In 2009, The Architectural Review described their design for «Fosc House» as "playful". Together with Pezo, von Ellrichshausen was curator of I Was Here, the Chilean Pavilion at the 2008 Venice Architecture Biennale, and served as a jury member at the 2018 Venice Biennale of Architecture.

The studio's portfolio also includes projects such as Solo House, Rode House, Luna House, Raem House, and the INES Innovation Center, among others.

Her work is part of the permanent collections of the MoMA in New York City, the Santiago Museum of Contemporary Art in Chile, and the Art Institute of Chicago.

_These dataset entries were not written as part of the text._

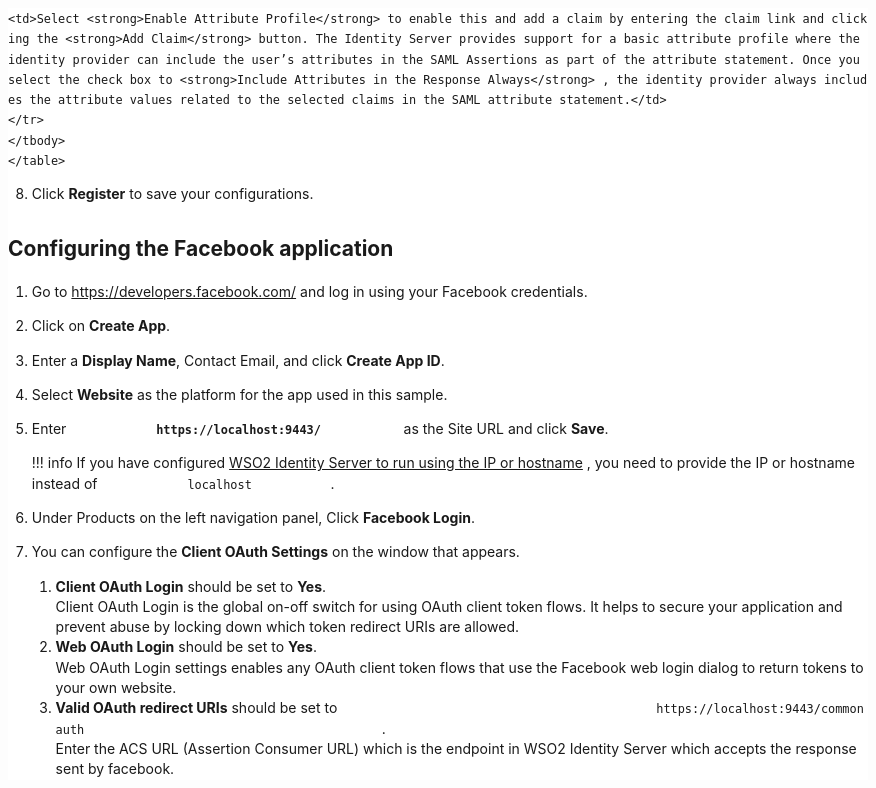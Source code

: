     <td>Select <strong>Enable Attribute Profile</strong> to enable this and add a claim by entering the claim link and clicking the <strong>Add Claim</strong> button. The Identity Server provides support for a basic attribute profile where the identity provider can include the user’s attributes in the SAML Assertions as part of the attribute statement. Once you select the check box to <strong>Include Attributes in the Response Always</strong> , the identity provider always includes the attribute values related to the selected claims in the SAML attribute statement.</td>
    </tr>
    </tbody>
    </table>

8.  Click **Register** to save your configurations.

## Configuring the Facebook application

1.  Go to <https://developers.facebook.com/> and log in using your
    Facebook credentials.
    
2.  Click on **Create App**.  
    <!-- ![create-app-facebook]({{base_path}}/assets/img/tutorials/create-app-facebook.png) -->
    
3.  Enter a **Display Name**, Contact Email, and click **Create App
    ID**.  
    <!-- ![create-app-id]({{base_path}}/assets/img/tutorials/create-app-id.png)
    
4.  Enter code for security check, and click **Submit**.

5.  On Select product page, click **Set up** under **Facebook Login**.  
    <!-- ![setup-facebook]({{base_path}}/assets/img/tutorials/setup-facebook.png) -->
    
6.  Select **Website** as the platform for the app used in this
    sample.  
    <!-- ![select-website-as-the-platform]({{base_path}}/assets/img/tutorials/select-website-as-the-platform.png) -->
    
7.  Enter **`             https://localhost:9443/            `** as the
    Site URL and click **Save**.
	
	!!! info 
		If you have configured [WSO2 Identity Server to run using the IP or
		hostname]({{base_path}}/setup/running-the-product#change-ip-or-hostname)
		, you need to provide the IP or hostname instead of
		`             localhost            `.

    <!-- ![enter-site-url]({{base_path}}/assets/img/tutorials/enter-site-url.png) -->

8.  Under Products on the left navigation panel, Click **Facebook
    Login**.

9.  You can configure the **Client OAuth Settings** on the window that
    appears.  
    <!-- ![client-oauth-setting]({{base_path}}/assets/img/tutorials/client-oauth-setting.png) -->

    1.  **Client OAuth Login** should be set to **Yes**.  
        Client OAuth Login is the global on-off switch for using OAuth
        client token flows. It helps to secure your application and
        prevent abuse by locking down which token redirect URIs are
        allowed.
    2.  **Web OAuth Login** should be set to **Yes**.  
        Web OAuth Login settings enables any OAuth client token flows
        that use the Facebook web login dialog to return tokens to your
        own website.
    3.  **Valid OAuth redirect URIs** should be set to
        `                                             https://localhost:9443/commonauth                                          `
       .  
        Enter the ACS URL (Assertion Consumer URL) which is the endpoint
        in WSO2 Identity Server which accepts the response sent by
        facebook.

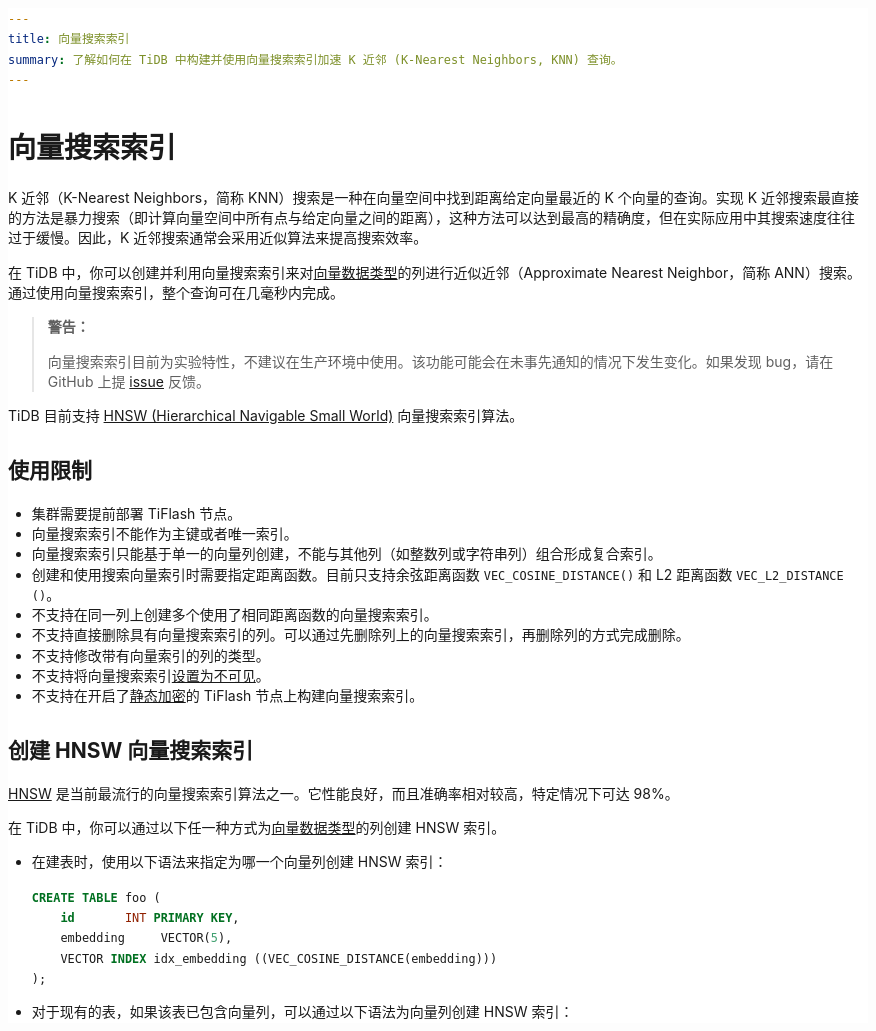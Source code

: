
 ```yaml
---
title: 向量搜索索引
summary: 了解如何在 TiDB 中构建并使用向量搜索索引加速 K 近邻 (K-Nearest Neighbors, KNN) 查询。
---
```


# 向量搜索索引

K 近邻（K-Nearest Neighbors，简称 KNN）搜索是一种在向量空间中找到距离给定向量最近的 K 个向量的查询。实现 K 近邻搜索最直接的方法是暴力搜索（即计算向量空间中所有点与给定向量之间的距离），这种方法可以达到最高的精确度，但在实际应用中其搜索速度往往过于缓慢。因此，K 近邻搜索通常会采用近似算法来提高搜索效率。

在 TiDB 中，你可以创建并利用向量搜索索引来对[向量数据类型](/vector-search-data-types.md)的列进行近似近邻（Approximate Nearest Neighbor，简称 ANN）搜索。通过使用向量搜索索引，整个查询可在几毫秒内完成。

> **警告：**
>
> 向量搜索索引目前为实验特性，不建议在生产环境中使用。该功能可能会在未事先通知的情况下发生变化。如果发现 bug，请在 GitHub 上提 [issue](https://github.com/pingcap/tidb/issues) 反馈。

TiDB 目前支持 [HNSW (Hierarchical Navigable Small World)](https://en.wikipedia.org/wiki/Hierarchical_navigable_small_world) 向量搜索索引算法。

## 使用限制

- 集群需要提前部署 TiFlash 节点。
- 向量搜索索引不能作为主键或者唯一索引。
- 向量搜索索引只能基于单一的向量列创建，不能与其他列（如整数列或字符串列）组合形成复合索引。
- 创建和使用搜索向量索引时需要指定距离函数。目前只支持余弦距离函数 `VEC_COSINE_DISTANCE()` 和 L2 距离函数 `VEC_L2_DISTANCE()`。
- 不支持在同一列上创建多个使用了相同距离函数的向量搜索索引。
- 不支持直接删除具有向量搜索索引的列。可以通过先删除列上的向量搜索索引，再删除列的方式完成删除。
- 不支持修改带有向量索引的列的类型。
- 不支持将向量搜索索引[设置为不可见](/sql-statements/sql-statement-alter-index.md)。
- 不支持在开启了[静态加密](/encryption-at-rest.md)的 TiFlash 节点上构建向量搜索索引。

## 创建 HNSW 向量搜索索引

[HNSW](https://en.wikipedia.org/wiki/Hierarchical_navigable_small_world) 是当前最流行的向量搜索索引算法之一。它性能良好，而且准确率相对较高，特定情况下可达 98%。

在 TiDB 中，你可以通过以下任一种方式为[向量数据类型](/vector-search-data-types.md)的列创建 HNSW 索引。

- 在建表时，使用以下语法来指定为哪一个向量列创建 HNSW 索引：

    ```sql
    CREATE TABLE foo (
        id       INT PRIMARY KEY,
        embedding     VECTOR(5),
        VECTOR INDEX idx_embedding ((VEC_COSINE_DISTANCE(embedding)))
    );
    ```

- 对于现有的表，如果该表已包含向量列，可以通过以下语法为向量列创建 HNSW 索引：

== Exhibitions and Presentations ==
- Reporting from the Front, 2016 Venice Biennale of Architecture
- Conceptions of Space, Museum of Modern Art, New York City (2014)
- Sensing Spaces, Royal Academy of Arts, London (2014)

== Publications ==
- Naïve Intention. New York: Actar, 2018
- Av Monographs 199: Pezo von Ellrichshausen—Geometric Abstraction. Madrid: Avisa, 2018
- Pezo von Ellrichshausen—Spatial Structure. Copenhagen: Arkitektur B, 2016

== Awards and honors ==
The studio is a recipient of the Mies Crown Hall Americas Emerge Prize in 2014 for Poli House, the Rice Design Alliance Prize in 2012, and the 2006 Iberoamerican Architecture Biennial Award.